WORK INSTRUCTION
Restate the listing in full, keeping every word as it is.

*** EXERCISE INPUTS Section Begins ***

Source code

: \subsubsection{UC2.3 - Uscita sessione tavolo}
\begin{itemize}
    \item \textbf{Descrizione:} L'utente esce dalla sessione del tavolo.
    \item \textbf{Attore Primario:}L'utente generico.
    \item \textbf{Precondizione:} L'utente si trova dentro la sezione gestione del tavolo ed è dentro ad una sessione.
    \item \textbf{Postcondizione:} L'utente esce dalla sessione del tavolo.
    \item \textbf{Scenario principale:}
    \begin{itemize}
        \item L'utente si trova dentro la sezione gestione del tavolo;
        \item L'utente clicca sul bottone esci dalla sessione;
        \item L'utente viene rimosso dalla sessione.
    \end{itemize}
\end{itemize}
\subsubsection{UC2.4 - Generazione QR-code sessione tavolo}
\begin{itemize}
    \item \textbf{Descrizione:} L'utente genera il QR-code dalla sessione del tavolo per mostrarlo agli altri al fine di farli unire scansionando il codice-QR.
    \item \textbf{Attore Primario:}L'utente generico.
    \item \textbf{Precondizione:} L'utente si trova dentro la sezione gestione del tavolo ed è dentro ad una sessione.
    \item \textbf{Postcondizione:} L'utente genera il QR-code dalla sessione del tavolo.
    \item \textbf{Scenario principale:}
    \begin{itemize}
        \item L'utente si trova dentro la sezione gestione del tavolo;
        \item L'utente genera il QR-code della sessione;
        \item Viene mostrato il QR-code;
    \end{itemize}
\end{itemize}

*** EXERCISE INPUTS Section Ends ***

ANSWER SPACE
Source code

: \subsubsection{UC2.3 - Uscita sessione tavolo}
\begin{itemize}
    \item \textbf{Descrizione:} L'utente esce dalla sessione del tavolo.
    \item \textbf{Attore Primario:}L'utente generico.
    \item \textbf{Precondizione:} L'utente si trova dentro la sezione gestione del tavolo ed è dentro ad una sessione.
    \item \textbf{Postcondizione:} L'utente esce dalla sessione del tavolo.
    \item \textbf{Scenario principale:}
    \begin{itemize}
        \item L'utente si trova dentro la sezione gestione del tavolo;
        \item L'utente clicca sul bottone esci dalla sessione;
        \item L'utente viene rimosso dalla sessione.
    \end{itemize}
\end{itemize}
\subsubsection{UC2.4 - Generazione QR-code sessione tavolo}
\begin{itemize}
    \item \textbf{Descrizione:} L'utente genera il QR-code dalla sessione del tavolo per mostrarlo agli altri al fine di farli unire scansionando il codice-QR.
    \item \textbf{Attore Primario:}L'utente generico.
    \item \textbf{Precondizione:} L'utente si trova dentro la sezione gestione del tavolo ed è dentro ad una sessione.
    \item \textbf{Postcondizione:} L'utente genera il QR-code dalla sessione del tavolo.
    \item \textbf{Scenario principale:}
    \begin{itemize}
        \item L'utente si trova dentro la sezione gestione del tavolo;
        \item L'utente genera il QR-code della sessione;
        \item Viene mostrato il QR-code;
    \end{itemize}
\end{itemize}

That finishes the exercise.